**** Exercise data ****
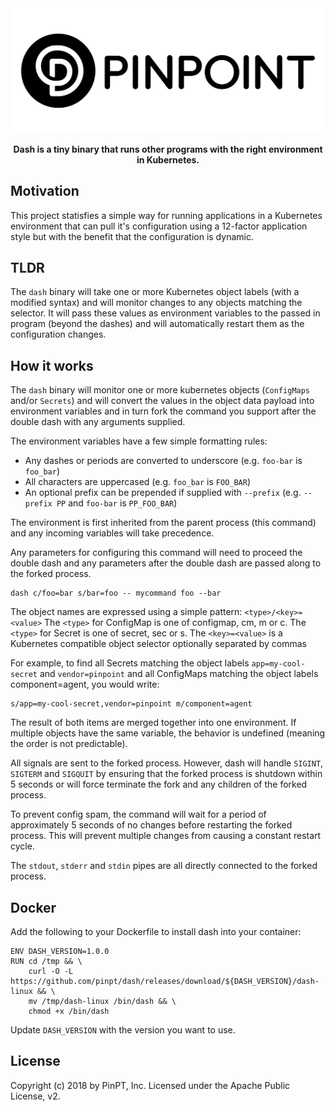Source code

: <div align="center">
	<img width="500" src=".github/logo.svg" alt="pinpt-logo">
</div>

<p align="center" color="#6a737d">
	<strong>Dash is a tiny binary that runs other programs with the right environment in Kubernetes.</strong>
</p>

## Motivation

This project statisfies a simple way for running applications in a Kubernetes environment that can pull it's configuration using a 12-factor application style but with the benefit that the configuration is dynamic.

## TLDR

The `dash` binary will take one or more Kubernetes object labels (with a modified syntax) and will monitor changes to any objects matching the selector.  It will pass these values as environment variables to the passed in program (beyond the dashes) and will automatically restart them as the configuration changes.

## How it works

The `dash` binary will monitor one or more kubernetes objects (`ConfigMaps` and/or `Secrets`) and will convert the values in the object data payload into environment variables and in turn fork the command you support after the double dash with any arguments supplied.

The environment variables have a few simple formatting rules:

- Any dashes or periods are converted to underscore (e.g. `foo-bar` is `foo_bar`)
- All characters are uppercased (e.g. `foo_bar` is `FOO_BAR`)
- An optional prefix can be prepended if supplied with `--prefix`
	(e.g. `--prefix PP` and `foo-bar` is `PP_FOO_BAR`)

The environment is first inherited from the parent process (this command) and any incoming variables will take precedence.

Any parameters for configuring this command will need to proceed the double dash and any parameters after the double dash are passed along to the forked process.

```
dash c/foo=bar s/bar=foo -- mycommand foo --bar
```

The object names are expressed using a simple pattern: `<type>/<key>=<value>`
The `<type>` for ConfigMap is one of configmap, cm, m or c.
The `<type>` for Secret is one of secret, sec or s.
The `<key>=<value>` is a Kubernetes compatible object selector optionally separated by commas

For example, to find all Secrets matching the object labels `app=my-cool-secret` and `vendor=pinpoint` and all ConfigMaps matching the object labels component=agent, you would write:

```
s/app=my-cool-secret,vendor=pinpoint m/component=agent
```

The result of both items are merged together into one environment.  If multiple objects have the same variable, the behavior is undefined (meaning the order is not predictable).

All signals are sent to the forked process. However, dash will handle `SIGINT`, `SIGTERM` and `SIGQUIT` by ensuring that the forked process is shutdown within 5 seconds or will force terminate the fork and any children of the forked process.

To prevent config spam, the command will wait for a period of approximately 5 seconds of no changes before restarting the forked process. This will prevent multiple changes from causing a constant restart cycle.

The `stdout`, `stderr` and `stdin` pipes are all directly connected to the forked process.

## Docker

Add the following to your Dockerfile to install dash into your container:

```
ENV DASH_VERSION=1.0.0
RUN cd /tmp && \
	curl -O -L https://github.com/pinpt/dash/releases/download/${DASH_VERSION}/dash-linux && \
	mv /tmp/dash-linux /bin/dash && \
	chmod +x /bin/dash
```

Update `DASH_VERSION` with the version you want to use.

## License

Copyright (c) 2018 by PinPT, Inc. Licensed under the Apache Public License, v2.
****
▶ _What you need to do_: In full and without any pictures, print the listing above exactly.

▶ _Solved exercise_:
Source code

: <div align="center">
	<img width="500" src=".github/logo.svg" alt="pinpt-logo">
</div>

<p align="center" color="#6a737d">
	<strong>Dash is a tiny binary that runs other programs with the right environment in Kubernetes.</strong>
</p>

## Motivation

This project statisfies a simple way for running applications in a Kubernetes environment that can pull it's configuration using a 12-factor application style but with the benefit that the configuration is dynamic.

## TLDR

The `dash` binary will take one or more Kubernetes object labels (with a modified syntax) and will monitor changes to any objects matching the selector.  It will pass these values as environment variables to the passed in program (beyond the dashes) and will automatically restart them as the configuration changes.

## How it works

The `dash` binary will monitor one or more kubernetes objects (`ConfigMaps` and/or `Secrets`) and will convert the values in the object data payload into environment variables and in turn fork the command you support after the double dash with any arguments supplied.

The environment variables have a few simple formatting rules:

- Any dashes or periods are converted to underscore (e.g. `foo-bar` is `foo_bar`)
- All characters are uppercased (e.g. `foo_bar` is `FOO_BAR`)
- An optional prefix can be prepended if supplied with `--prefix`
	(e.g. `--prefix PP` and `foo-bar` is `PP_FOO_BAR`)

The environment is first inherited from the parent process (this command) and any incoming variables will take precedence.

Any parameters for configuring this command will need to proceed the double dash and any parameters after the double dash are passed along to the forked process.

```
dash c/foo=bar s/bar=foo -- mycommand foo --bar
```

The object names are expressed using a simple pattern: `<type>/<key>=<value>`
The `<type>` for ConfigMap is one of configmap, cm, m or c.
The `<type>` for Secret is one of secret, sec or s.
The `<key>=<value>` is a Kubernetes compatible object selector optionally separated by commas

For example, to find all Secrets matching the object labels `app=my-cool-secret` and `vendor=pinpoint` and all ConfigMaps matching the object labels component=agent, you would write:

```
s/app=my-cool-secret,vendor=pinpoint m/component=agent
```

The result of both items are merged together into one environment.  If multiple objects have the same variable, the behavior is undefined (meaning the order is not predictable).

All signals are sent to the forked process. However, dash will handle `SIGINT`, `SIGTERM` and `SIGQUIT` by ensuring that the forked process is shutdown within 5 seconds or will force terminate the fork and any children of the forked process.

To prevent config spam, the command will wait for a period of approximately 5 seconds of no changes before restarting the forked process. This will prevent multiple changes from causing a constant restart cycle.

The `stdout`, `stderr` and `stdin` pipes are all directly connected to the forked process.

## Docker

Add the following to your Dockerfile to install dash into your container:

```
ENV DASH_VERSION=1.0.0
RUN cd /tmp && \
	curl -O -L https://github.com/pinpt/dash/releases/download/${DASH_VERSION}/dash-linux && \
	mv /tmp/dash-linux /bin/dash && \
	chmod +x /bin/dash
```

Update `DASH_VERSION` with the version you want to use.

## License

Copyright (c) 2018 by PinPT, Inc. Licensed under the Apache Public License, v2.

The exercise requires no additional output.